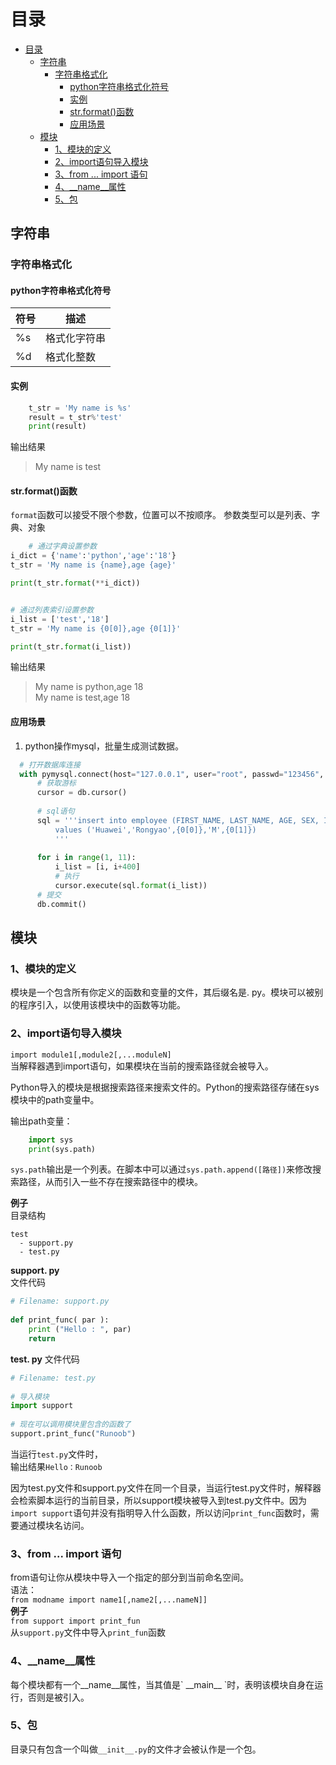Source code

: # 目录  

<!-- TOC -->

- [目录](#目录)
  - [字符串](#字符串)
    - [字符串格式化](#字符串格式化)
      - [python字符串格式化符号](#python字符串格式化符号)
      - [实例](#实例)
      - [str.format()函数](#strformat函数)
      - [应用场景](#应用场景)
  - [模块](#模块)
    - [1、模块的定义](#1模块的定义)
    - [2、import语句导入模块](#2import语句导入模块)
    - [3、from ... import 语句](#3from--import-语句)
    - [4、__name__属性](#4__name__属性)
    - [5、包](#5包)

<!-- /TOC -->

## 字符串

### 字符串格式化

#### python字符串格式化符号

| 符号 | 描述 |
| ---- | ---- |
| %s | 格式化字符串 |
| %d | 格式化整数 |

#### 实例

```python
    t_str = 'My name is %s'
    result = t_str%'test'
    print(result)
```

输出结果
>My name is test

#### str.format()函数

`format`函数可以接受不限个参数，位置可以不按顺序。
参数类型可以是列表、字典、对象

```python
    # 通过字典设置参数
i_dict = {'name':'python','age':'18'}
t_str = 'My name is {name},age {age}'

print(t_str.format(**i_dict))


# 通过列表索引设置参数
i_list = ['test','18']
t_str = 'My name is {0[0]},age {0[1]}'

print(t_str.format(i_list))
```

输出结果
>My name is python,age 18  
>My name is test,age 18

#### 应用场景

1. python操作mysql，批量生成测试数据。

  ```python
    # 打开数据库连接
    with pymysql.connect(host="127.0.0.1", user="root", passwd="123456",     database="data_li") as db:
        # 获取游标
        cursor = db.cursor()
    
        # sql语句
        sql = '''insert into employee (FIRST_NAME, LAST_NAME, AGE, SEX, INCOME) \
            values ('Huawei','Rongyao',{0[0]},'M',{0[1]})
            '''
    
        for i in range(1, 11):
            i_list = [i, i+400]
            # 执行
            cursor.execute(sql.format(i_list))
        # 提交
        db.commit()
  ```

## 模块  

### 1、模块的定义  

模块是一个包含所有你定义的函数和变量的文件，其后缀名是\. py。模块可以被别的程序引入，以使用该模块中的函数等功能。

### 2、import语句导入模块  

`import module1[,module2[,...moduleN]`  
当解释器遇到import语句，如果模块在当前的搜索路径就会被导入。  

Python导入的模块是根据搜索路径来搜索文件的。Python的搜索路径存储在sys模块中的path变量中。  

输出path变量：

```python
    import sys
    print(sys.path)
```

`sys.path`输出是一个列表。在脚本中可以通过`sys.path.append([路径])`来修改搜索路径，从而引入一些不存在搜索路径中的模块。

**例子**  
目录结构

```shell
test  
  - support.py  
  - test.py
```

**support\. py**  
文件代码

```python
# Filename: support.py
 
def print_func( par ):
    print ("Hello : ", par)
    return
```

**test\. py**
文件代码  

```python
# Filename: test.py
 
# 导入模块
import support
 
# 现在可以调用模块里包含的函数了
support.print_func("Runoob")
```

当运行`test.py`文件时，  
输出结果`Hello：Runoob`  

因为test.py文件和support.py文件在同一个目录，当运行test.py文件时，解释器会检索脚本运行的当前目录，所以support模块被导入到test.py文件中。因为`import support`语句并没有指明导入什么函数，所以访问`print_func`函数时，需要通过模块名访问。  

### 3、from ... import 语句  

from语句让你从模块中导入一个指定的部分到当前命名空间。  
语法：  
`from modname import name1[,name2[,...nameN]]`  
**例子**  
`from support import print_fun`  
从`support.py`文件中导入`print_fun`函数  

### 4、__name__属性  

每个模块都有一个__name__属性，当其值是\` \_\_main\_\_ \`时，表明该模块自身在运行，否则是被引入。  

### 5、包  

目录只有包含一个叫做`__init__.py`的文件才会被认作是一个包。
------------------------------------------------------------
**DIRECTIONS FOR THIS TASK:** Only the lines from the one containing "### 2、import语句导入模块" through the end of the material should be copied, exactly as they stand; please keep both ends.

**THE COMPLETED TASK:**
### 2、import语句导入模块  

`import module1[,module2[,...moduleN]`  
当解释器遇到import语句，如果模块在当前的搜索路径就会被导入。  

Python导入的模块是根据搜索路径来搜索文件的。Python的搜索路径存储在sys模块中的path变量中。  

输出path变量：

```python
    import sys
    print(sys.path)
```

`sys.path`输出是一个列表。在脚本中可以通过`sys.path.append([路径])`来修改搜索路径，从而引入一些不存在搜索路径中的模块。

**例子**  
目录结构

```shell
test  
  - support.py  
  - test.py
```

**support\. py**  
文件代码

```python
# Filename: support.py
 
def print_func( par ):
    print ("Hello : ", par)
    return
```

**test\. py**
文件代码  

```python
# Filename: test.py
 
# 导入模块
import support
 
# 现在可以调用模块里包含的函数了
support.print_func("Runoob")
```

当运行`test.py`文件时，  
输出结果`Hello：Runoob`  

因为test.py文件和support.py文件在同一个目录，当运行test.py文件时，解释器会检索脚本运行的当前目录，所以support模块被导入到test.py文件中。因为`import support`语句并没有指明导入什么函数，所以访问`print_func`函数时，需要通过模块名访问。  

### 3、from ... import 语句  

from语句让你从模块中导入一个指定的部分到当前命名空间。  
语法：  
`from modname import name1[,name2[,...nameN]]`  
**例子**  
`from support import print_fun`  
从`support.py`文件中导入`print_fun`函数  

### 4、__name__属性  

每个模块都有一个__name__属性，当其值是\` \_\_main\_\_ \`时，表明该模块自身在运行，否则是被引入。  

### 5、包  

目录只有包含一个叫做`__init__.py`的文件才会被认作是一个包。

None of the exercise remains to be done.